TASK DESCRIPTION: Work out the number of lines below containing the word "entry" and give nothing besides it.

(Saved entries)
====
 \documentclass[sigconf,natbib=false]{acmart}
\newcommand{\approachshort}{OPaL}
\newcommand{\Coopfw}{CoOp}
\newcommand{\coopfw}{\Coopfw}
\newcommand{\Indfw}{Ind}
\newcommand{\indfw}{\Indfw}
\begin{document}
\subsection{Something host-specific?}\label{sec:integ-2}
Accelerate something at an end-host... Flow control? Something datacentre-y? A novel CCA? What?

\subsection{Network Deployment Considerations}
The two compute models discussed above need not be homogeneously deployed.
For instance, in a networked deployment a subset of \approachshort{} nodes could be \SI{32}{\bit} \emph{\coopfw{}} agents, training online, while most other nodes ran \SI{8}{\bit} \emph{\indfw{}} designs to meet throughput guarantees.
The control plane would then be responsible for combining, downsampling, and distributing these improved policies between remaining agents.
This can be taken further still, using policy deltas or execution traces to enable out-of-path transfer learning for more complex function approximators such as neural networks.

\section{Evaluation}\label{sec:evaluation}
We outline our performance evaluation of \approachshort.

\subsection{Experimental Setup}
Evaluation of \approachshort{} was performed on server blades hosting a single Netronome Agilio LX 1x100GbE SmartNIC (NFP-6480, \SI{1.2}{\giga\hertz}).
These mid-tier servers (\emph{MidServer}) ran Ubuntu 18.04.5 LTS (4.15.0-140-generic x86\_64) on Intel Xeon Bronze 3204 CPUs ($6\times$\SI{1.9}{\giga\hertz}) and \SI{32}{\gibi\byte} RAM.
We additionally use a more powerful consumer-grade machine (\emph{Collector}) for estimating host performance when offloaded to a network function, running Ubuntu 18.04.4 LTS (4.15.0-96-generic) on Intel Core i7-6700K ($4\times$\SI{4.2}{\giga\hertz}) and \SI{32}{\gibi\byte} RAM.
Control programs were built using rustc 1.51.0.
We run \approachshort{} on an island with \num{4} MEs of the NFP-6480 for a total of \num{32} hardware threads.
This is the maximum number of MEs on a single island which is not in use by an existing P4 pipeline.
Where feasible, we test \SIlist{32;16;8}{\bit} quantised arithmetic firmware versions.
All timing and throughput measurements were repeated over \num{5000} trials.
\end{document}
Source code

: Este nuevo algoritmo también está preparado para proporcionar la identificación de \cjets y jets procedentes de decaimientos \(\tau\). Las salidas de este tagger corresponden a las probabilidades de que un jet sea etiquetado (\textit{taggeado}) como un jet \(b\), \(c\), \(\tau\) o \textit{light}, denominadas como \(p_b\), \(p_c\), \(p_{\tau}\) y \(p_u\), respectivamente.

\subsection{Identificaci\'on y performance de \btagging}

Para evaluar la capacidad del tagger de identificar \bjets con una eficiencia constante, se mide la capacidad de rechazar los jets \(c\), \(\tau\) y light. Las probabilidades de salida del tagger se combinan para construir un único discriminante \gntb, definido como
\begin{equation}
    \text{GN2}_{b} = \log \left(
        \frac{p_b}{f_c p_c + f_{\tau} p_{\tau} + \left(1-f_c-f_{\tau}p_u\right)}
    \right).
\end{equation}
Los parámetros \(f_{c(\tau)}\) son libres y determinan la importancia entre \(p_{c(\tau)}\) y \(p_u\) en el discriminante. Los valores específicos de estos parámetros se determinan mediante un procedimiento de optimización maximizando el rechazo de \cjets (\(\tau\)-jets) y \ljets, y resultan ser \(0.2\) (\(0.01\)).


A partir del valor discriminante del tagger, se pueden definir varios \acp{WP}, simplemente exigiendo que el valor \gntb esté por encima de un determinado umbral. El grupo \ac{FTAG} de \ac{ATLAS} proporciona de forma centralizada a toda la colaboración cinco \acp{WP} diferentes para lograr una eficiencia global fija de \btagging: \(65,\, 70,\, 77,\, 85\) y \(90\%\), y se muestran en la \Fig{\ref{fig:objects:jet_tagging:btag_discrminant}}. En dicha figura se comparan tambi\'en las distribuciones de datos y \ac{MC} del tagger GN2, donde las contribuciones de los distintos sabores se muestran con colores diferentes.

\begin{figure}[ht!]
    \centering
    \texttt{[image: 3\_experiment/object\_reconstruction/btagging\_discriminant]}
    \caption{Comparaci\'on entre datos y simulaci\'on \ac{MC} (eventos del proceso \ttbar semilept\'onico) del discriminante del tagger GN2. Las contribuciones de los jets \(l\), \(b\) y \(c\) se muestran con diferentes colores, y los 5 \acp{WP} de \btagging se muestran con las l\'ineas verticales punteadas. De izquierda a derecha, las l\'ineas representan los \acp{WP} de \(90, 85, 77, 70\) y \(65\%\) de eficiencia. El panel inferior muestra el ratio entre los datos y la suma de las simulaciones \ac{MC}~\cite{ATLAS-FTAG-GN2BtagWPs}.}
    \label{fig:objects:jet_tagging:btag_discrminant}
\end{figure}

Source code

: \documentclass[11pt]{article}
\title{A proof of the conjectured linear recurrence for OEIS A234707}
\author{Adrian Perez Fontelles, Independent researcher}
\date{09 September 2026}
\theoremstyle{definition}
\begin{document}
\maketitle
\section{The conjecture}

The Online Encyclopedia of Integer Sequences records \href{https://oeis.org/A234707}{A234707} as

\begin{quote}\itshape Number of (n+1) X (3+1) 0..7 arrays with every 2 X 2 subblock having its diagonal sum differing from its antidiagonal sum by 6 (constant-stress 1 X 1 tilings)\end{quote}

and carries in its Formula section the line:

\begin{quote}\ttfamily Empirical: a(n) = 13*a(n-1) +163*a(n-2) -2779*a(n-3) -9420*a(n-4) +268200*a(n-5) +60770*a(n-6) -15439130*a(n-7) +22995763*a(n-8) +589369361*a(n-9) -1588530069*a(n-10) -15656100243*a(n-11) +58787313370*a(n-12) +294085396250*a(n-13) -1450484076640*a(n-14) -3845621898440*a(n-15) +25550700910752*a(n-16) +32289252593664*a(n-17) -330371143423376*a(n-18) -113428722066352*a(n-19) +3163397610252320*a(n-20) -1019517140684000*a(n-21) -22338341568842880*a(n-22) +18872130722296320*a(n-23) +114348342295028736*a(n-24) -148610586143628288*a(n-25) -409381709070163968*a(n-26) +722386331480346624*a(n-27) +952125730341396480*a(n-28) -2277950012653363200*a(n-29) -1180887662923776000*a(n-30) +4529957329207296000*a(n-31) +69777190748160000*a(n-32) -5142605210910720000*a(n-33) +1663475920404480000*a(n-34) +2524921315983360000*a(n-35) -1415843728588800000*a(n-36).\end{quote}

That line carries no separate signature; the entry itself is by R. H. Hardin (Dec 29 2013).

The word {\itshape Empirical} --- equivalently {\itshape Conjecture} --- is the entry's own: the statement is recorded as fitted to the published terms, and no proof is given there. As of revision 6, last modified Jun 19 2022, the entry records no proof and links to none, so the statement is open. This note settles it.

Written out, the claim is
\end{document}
====
RESPONSE: 2